_What this task involves:_ Nothing but the lines from the one containing "- Product Photography Generator" through the last line of the material should appear in the answer, transcribed exactly, pictures excluded.

Content starts

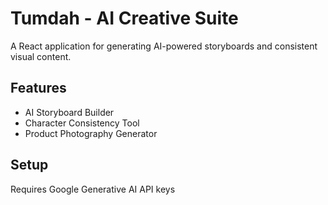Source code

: # Tumdah - AI Creative Suite

A React application for generating AI-powered storyboards and consistent visual content.

## Features
- AI Storyboard Builder
- Character Consistency Tool
- Product Photography Generator

## Setup
Requires Google Generative AI API keys
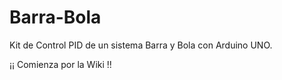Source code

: # Barra-Bola
Kit de Control PID de un sistema Barra y Bola con Arduino UNO.

¡¡ Comienza por la Wiki !!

Content ends

_Answer to this problem:_
- Product Photography Generator

## Setup
Requires Google Generative AI API keys
Source code

: # Barra-Bola
Kit de Control PID de un sistema Barra y Bola con Arduino UNO.

¡¡ Comienza por la Wiki !!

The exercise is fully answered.